Borrowers who want jumbo financing, home loans above the loan limit, will have no challenge finding either lenders or loan options. Traditionally, there has been a premium for jumbo financing, say the rate for a conforming loan product plus, 0.6 percent, for example. In other words, if a conventional loan is available at 4.5 percent interest, a jumbo can most likely be had for 5.1 percent.

Avoid a jumbo and its extra cost

When the loan limit is lowered, loans above $625,500 but below $729,750 will suddenly become jumbos–and thus more expensive.

The higher cost of jumbo financing is something to avoid if only to escape higher mortgage costs. A now-conventional $650,000 loan at a time when mortgage rates are averaging 4.5 percent over 30 years will cost you $3,293.45 per month for principal and interest. Re-label the loan, call it a jumbo mortgage, charge 5.1 percent, and the new monthly cost will be $3,529.17.

In our example, monthly costs have increased by $235.72, or $2,829 per year.

Demand could decrease

People prefer lower prices. Thus, more expensive mortgages are not going to increase buyer demand. That’s a problem in several ways:

  1. People will look for homes which can be financed with a conventional loan to avoid the jumbo premium.
  2. A lot of big-city real estate requires financing above $625,500 to purchase (if we assume that prices do not fall any further). In many markets, that’s a dicey assumption.
  3. According to the NAHB:

Affected homes, if they were to be placed onto the for-sale market, would likely require financing with higher mortgage interest rates and other less favorable loan terms, such as higher required downpayments and more stringent credit history thresholds. This would reduce housing demand and place downward pressure on prices. As home sales are inter-related (for example, starter homes are sold to first-time homebuyers by move-up buyers), this pressure on prices could spill over on other homes in the affected areas.

Smaller loan amounts=lower home prices

The question is, how to solve the problem of lower home prices which will likely arise from smaller conventional mortgages.

The quick solution would be to keep the higher loan limits that we have today. And, politically, that remains possible.

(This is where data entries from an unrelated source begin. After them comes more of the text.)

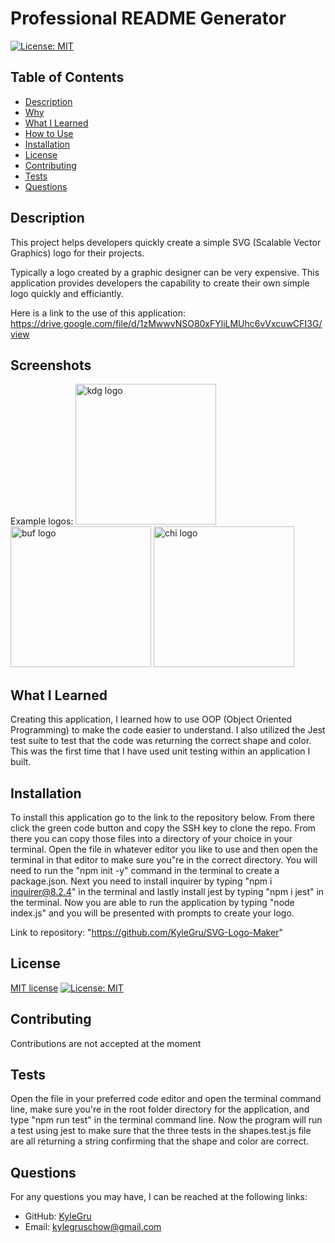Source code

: # Professional README Generator

  [![License: MIT](https://img.shields.io/badge/License-MIT-yellow.svg)](https://opensource.org/licenses/MIT)

  ## Table of Contents
  - [Description](#description)
  - [Why](#why)
  - [What I Learned](#what-i-learned)
  - [How to Use](#how-to-use)
  - [Installation](#installation)
  - [License](#license)
  - [Contributing](#contributing)
  - [Tests](#tests)
  - [Questions](#questions)

  ## Description
  This project helps developers quickly create a simple SVG (Scalable Vector Graphics) logo for their projects.

  Typically a logo created by a graphic designer can be very expensive. This application provides developers the capability to create their own simple logo quickly and efficiantly. 

  Here is a link to the use of this application: https://drive.google.com/file/d/1zMwwvNSO80xFYliLMUhc6vVxcuwCFI3G/view

  ## Screenshots
  Example logos:
  <img width='225' alt='kdg logo' src='https://i.imgur.com/BeZmP4m.png'>
  <img width='225' alt='buf logo' src='https://i.imgur.com/ZuJ1YXl.png'>
  <img width='225' alt='chi logo' src='https://i.imgur.com/a6YImmn.png'>

  ## What I Learned
  Creating this application, I learned how to use OOP (Object Oriented Programming) to make the code easier to understand. I also utilized the Jest test suite to test that the code was returning the correct shape and color. This was the first time that I have used unit testing within an application I built.

  ## Installation
  To install this application go to the link to the repository below. From there click the green code button and copy the SSH key to clone the repo. From there you can copy those files into a directory of your choice in your terminal. Open the file in whatever editor you like to use and then open the terminal in that editor to make sure you"re in the correct directory. You will need to run the "npm init -y" command in the terminal to create a package.json. Next you need to install inquirer by typing "npm i inquirer@8.2.4" in the terminal and lastly install jest by typing "npm i jest" in the terminal. Now you are able to run the application by typing "node index.js" and you will be presented with prompts to create your logo.

  Link to repository: "https://github.com/KyleGru/SVG-Logo-Maker"

  ## License
  [MIT license](https://opensource.org/licenses/MIT)
  [![License: MIT](https://img.shields.io/badge/License-MIT-yellow.svg)](https://opensource.org/licenses/MIT)

  ## Contributing
  Contributions are not accepted at the moment

  ## Tests
  Open the file in your preferred code editor and open the terminal command line, make sure you're in the root folder directory for the application, and type "npm run test" in the terminal command line. Now the program will run a test using jest to make sure that the three tests in the shapes.test.js file are all returning a string confirming that the shape and color are correct. 

  ## Questions
  For any questions you may have, I can be reached at the following links: 
  - GitHub: [KyleGru](https://github.com/KyleGru)
  - Email: kylegruschow@gmail.com
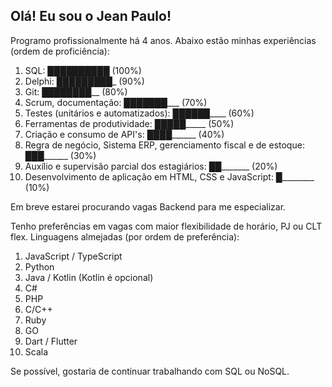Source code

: ## Olá! Eu sou o Jean Paulo!

Programo profissionalmente há 4 anos. Abaixo estão minhas experiências (ordem de proficiência):

1. SQL: ██████████ (100%)
2. Delphi: █████████_ (90%)
3. Git: ████████__ (80%)
4. Scrum, documentação: ███████___ (70%)
5. Testes (unitários e automatizados): ██████____ (60%)
6. Ferramentas de produtividade: █████_____ (50%)
7. Criação e consumo de API's: ████______ (40%)
8. Regra de negócio, Sistema ERP, gerenciamento fiscal e de estoque: ███______ (30%)
9. Auxílio e supervisão parcial dos estagiários: ██_______ (20%)
10. Desenvolvimento de aplicação em HTML, CSS e JavaScript: █________ (10%)

Em breve estarei procurando vagas Backend para me especializar.

Tenho preferências em vagas com maior flexibilidade de horário, PJ ou CLT flex.
Linguagens almejadas (por ordem de preferência):
1. JavaScript / TypeScript
2. Python
3. Java / Kotlin (Kotlin é opcional)
4. C#
5. PHP
6. C/C++
7. Ruby
8. GO
9. Dart / Flutter
10. Scala

Se possível, gostaria de continuar trabalhando com SQL ou NoSQL.
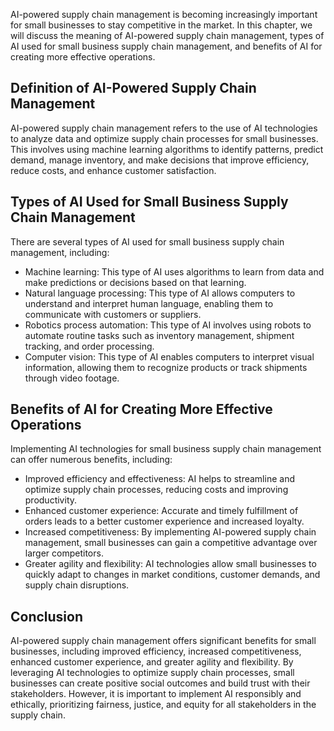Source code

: 
AI-powered supply chain management is becoming increasingly important for small businesses to stay competitive in the market. In this chapter, we will discuss the meaning of AI-powered supply chain management, types of AI used for small business supply chain management, and benefits of AI for creating more effective operations.

Definition of AI-Powered Supply Chain Management
------------------------------------------------

AI-powered supply chain management refers to the use of AI technologies to analyze data and optimize supply chain processes for small businesses. This involves using machine learning algorithms to identify patterns, predict demand, manage inventory, and make decisions that improve efficiency, reduce costs, and enhance customer satisfaction.

Types of AI Used for Small Business Supply Chain Management
-----------------------------------------------------------

There are several types of AI used for small business supply chain management, including:

* Machine learning: This type of AI uses algorithms to learn from data and make predictions or decisions based on that learning.
* Natural language processing: This type of AI allows computers to understand and interpret human language, enabling them to communicate with customers or suppliers.
* Robotics process automation: This type of AI involves using robots to automate routine tasks such as inventory management, shipment tracking, and order processing.
* Computer vision: This type of AI enables computers to interpret visual information, allowing them to recognize products or track shipments through video footage.

Benefits of AI for Creating More Effective Operations
-----------------------------------------------------

Implementing AI technologies for small business supply chain management can offer numerous benefits, including:

* Improved efficiency and effectiveness: AI helps to streamline and optimize supply chain processes, reducing costs and improving productivity.
* Enhanced customer experience: Accurate and timely fulfillment of orders leads to a better customer experience and increased loyalty.
* Increased competitiveness: By implementing AI-powered supply chain management, small businesses can gain a competitive advantage over larger competitors.
* Greater agility and flexibility: AI technologies allow small businesses to quickly adapt to changes in market conditions, customer demands, and supply chain disruptions.

Conclusion
----------

AI-powered supply chain management offers significant benefits for small businesses, including improved efficiency, increased competitiveness, enhanced customer experience, and greater agility and flexibility. By leveraging AI technologies to optimize supply chain processes, small businesses can create positive social outcomes and build trust with their stakeholders. However, it is important to implement AI responsibly and ethically, prioritizing fairness, justice, and equity for all stakeholders in the supply chain.
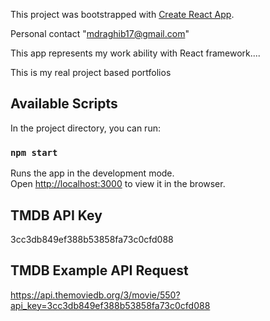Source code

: This project was bootstrapped with [Create React App](https://github.com/facebook/create-react-app).

Personal contact "mdraghib17@gmail.com"

This app represents my work ability with React framework....

This is my real project based portfolios

## Available Scripts

In the project directory, you can run:

### `npm start`

Runs the app in the development mode.<br />
Open [http://localhost:3000](http://localhost:3000) to view it in the browser.


## TMDB API Key 
3cc3db849ef388b53858fa73c0cfd088

## TMDB Example API Request
https://api.themoviedb.org/3/movie/550?api_key=3cc3db849ef388b53858fa73c0cfd088
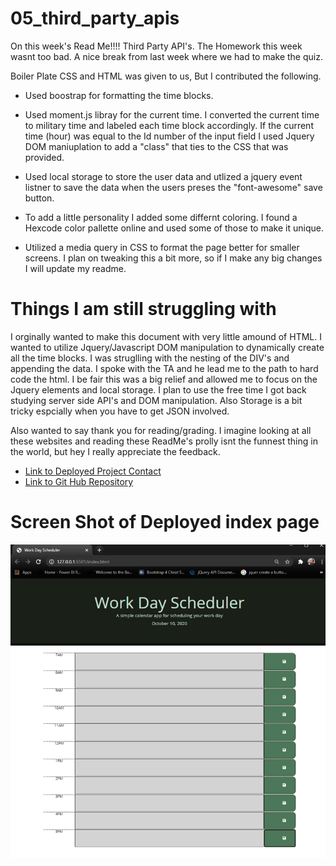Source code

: # 05_third_party_apis

On this week's Read Me!!!! Third Party API's. The Homework this week wasnt too bad. A nice break from last week where we had to make the quiz.

Boiler Plate CSS and HTML was given to us, But I contributed the following.

- Used boostrap for formatting the time blocks.

- Used moment.js libray for the current time. I converted the current time to military time and labeled each time block accordingly. If the current time (hour) was equal to the Id number of the input field I used Jquery DOM maniuplation to add a "class" that ties to the CSS that was provided.

- Used local storage to store the user data and utlized a jquery event listner to save the data when the users preses the "font-awesome" save button.

- To add a little personality I added some differnt coloring. I found a Hexcode color pallette online and used some of those to make it unique.

- Utilized a media query in CSS to format the page better for smaller screens. I plan on tweaking this a bit more, so if I make any big changes I will update my readme.

# Things I am still struggling with

I orginally wanted to make this document with very little amound of HTML. I wanted to utilize Jquery/Javascript DOM manipulation to dynamically create all the time blocks. I was struglling with the nesting of the DIV's and appending the data. I spoke with the TA and he lead me to the path to hard code the html. I be fair this was a big relief and allowed me to focus on the Jquery elements and local storage. I plan to use the free time I got back studying server side API's and DOM manipulation. Also Storage is a bit tricky espcially when you have to get JSON involved.

Also wanted to say thank you for reading/grading. I imagine looking at all these websites and reading these ReadMe's prolly isnt the funnest thing in the world, but hey I really appreciate the feedback.

- [Link to Deployed Project Contact](http://pewewardy.com/05_third_party_apis/)
- [Link to Git Hub Repository](https://github.com/mattyparty/05_third_party_apis)

# Screen Shot of Deployed index page

![To Do Calender](https://raw.githubusercontent.com/mattyparty/05_third_party_apis/main/Assets/Week5Assignment.png "Deployed Index Screen Shot")
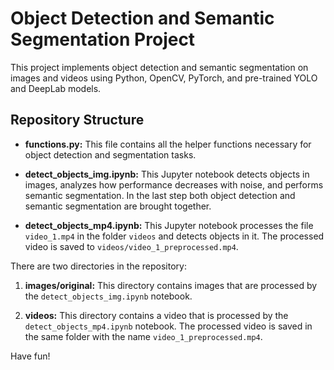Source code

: # Object Detection and Semantic Segmentation Project

This project implements object detection and semantic segmentation on images and videos using Python, OpenCV, PyTorch, and pre-trained YOLO and DeepLab models.

## Repository Structure

- **functions.py:** This file contains all the helper functions necessary for object detection and segmentation tasks.

- **detect_objects_img.ipynb:** This Jupyter notebook detects objects in images, analyzes how performance decreases with noise, and performs semantic segmentation. In the last step both object detection and semantic segmentation are brought together.

- **detect_objects_mp4.ipynb:** This Jupyter notebook processes the file `video_1.mp4` in the folder `videos` and detects objects in it. The processed video is saved to `videos/video_1_preprocessed.mp4`.

There are two directories in the repository:

1) **images/original:** This directory contains images that are processed by the `detect_objects_img.ipynb` notebook.

2) **videos:** This directory contains a video that is processed by the `detect_objects_mp4.ipynb` notebook. The processed video is saved in the same folder with the name `video_1_preprocessed.mp4`.

Have fun!
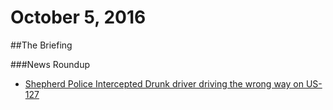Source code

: # October 5, 2016

##The Briefing

###News Roundup
* [Shepherd Police Intercepted Drunk driver driving the wrong way on US-127](drunkdriver.md)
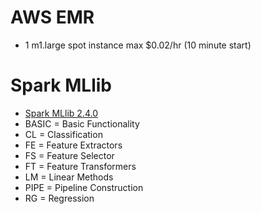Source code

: # AWS EMR

* 1 m1.large spot instance max $0.02/hr (10 minute start)

# Spark MLlib
  
* [Spark MLlib 2.4.0](https://spark.apache.org/docs/latest/ml-guide.html)
* BASIC = Basic Functionality
* CL = Classification
* FE = Feature Extractors
* FS = Feature Selector
* FT = Feature Transformers
* LM = Linear Methods
* PIPE = Pipeline Construction
* RG = Regression
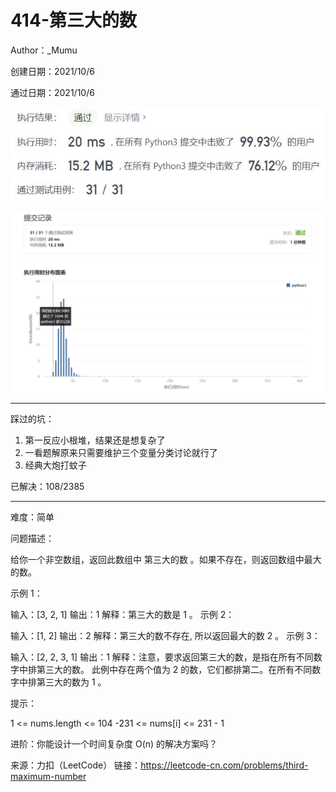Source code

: # 414-第三大的数

Author：_Mumu

创建日期：2021/10/6

通过日期：2021/10/6

![](./通过截图2.jpg)

![](./通过截图1.jpg)

*****

踩过的坑：

1. 第一反应小根堆，结果还是想复杂了
2. 一看题解原来只需要维护三个变量分类讨论就行了
3. 经典大炮打蚊子

已解决：108/2385

*****

难度：简单

问题描述：

给你一个非空数组，返回此数组中 第三大的数 。如果不存在，则返回数组中最大的数。

 

示例 1：

输入：[3, 2, 1]
输出：1
解释：第三大的数是 1 。
示例 2：

输入：[1, 2]
输出：2
解释：第三大的数不存在, 所以返回最大的数 2 。
示例 3：

输入：[2, 2, 3, 1]
输出：1
解释：注意，要求返回第三大的数，是指在所有不同数字中排第三大的数。
此例中存在两个值为 2 的数，它们都排第二。在所有不同数字中排第三大的数为 1 。


提示：

1 <= nums.length <= 104
-231 <= nums[i] <= 231 - 1


进阶：你能设计一个时间复杂度 O(n) 的解决方案吗？

来源：力扣（LeetCode）
链接：https://leetcode-cn.com/problems/third-maximum-number
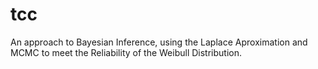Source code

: # tcc

An approach to Bayesian Inference, using the Laplace Aproximation and MCMC to meet the Reliability of the Weibull Distribution.
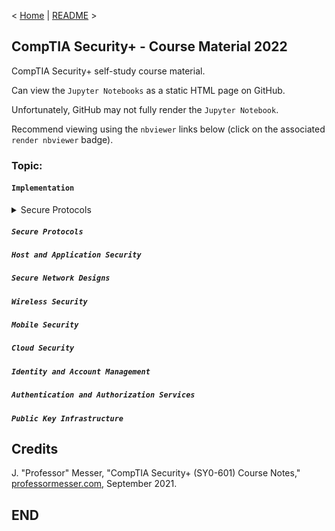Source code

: < [Home](https://github.com/SeanOhAileasa) | [README](https://github.com/SeanOhAileasa/syp-implementation/blob/main/README.md) >

## CompTIA Security+ - Course Material 2022

CompTIA Security+ self-study course material.

Can view the ``Jupyter Notebooks`` as a static HTML page on GitHub.

Unfortunately, GitHub may not fully render the ``Jupyter Notebook``.

Recommend viewing using the ``nbviewer`` links below (click on the associated ``render nbviewer`` badge).

### Topic:

#### ``Implementation``

<details close>
    <summary>Secure Protocols</summary>

- [Secure Protocols](https://nbviewer.org/github/SeanOhAileasa/syp-implementation/blob/main/rc/secure-protocols/syp-secure-protocols.ipynb#a) <br/>
</details>

##### ``Secure Protocols``

##### ``Host and Application Security``

##### ``Secure Network Designs``

##### ``Wireless Security``

##### ``Mobile Security``

##### ``Cloud Security``

##### ``Identity and Account Management``

##### ``Authentication and Authorization Services``

##### ``Public Key Infrastructure``

## Credits

J. "Professor" Messer, "CompTIA Security+ (SY0-601) Course Notes," [professormesser.com](https://web.archive.org/web/20220521181010/https://www.professormesser.com/security-plus/sy0-601/sy0-601-video/sy0-601-comptia-security-plus-course/), September 2021.

## END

But the real problem is different. No amount of loan-limit gamesmanship can change the fact that it takes income to pay off a mortgage, and income–when corrected for inflation–has actually declined. On average, a household that earned $52,587 in 1999 was earning $50,303 in 2008, according to the Census Bureau.

Many homes which were bought between 2005 and 2008 were over-priced because the marketplace was flooded with loans and easy terms. Buyers could bid up prices because they had “non-traditional” financing that allowed them to pay more for housing even though their income had not kept up.

We’ll miss the good old days

We now have a situation where many owners have huge mortgage debts, debts greater than the value of the real estate which secures the loans. If we keep loan limits high then perhaps some owners will be able to sell with smaller losses or even no loss. If we reduce the loan limit then it will be more difficult for such homeowners to unload over-priced property.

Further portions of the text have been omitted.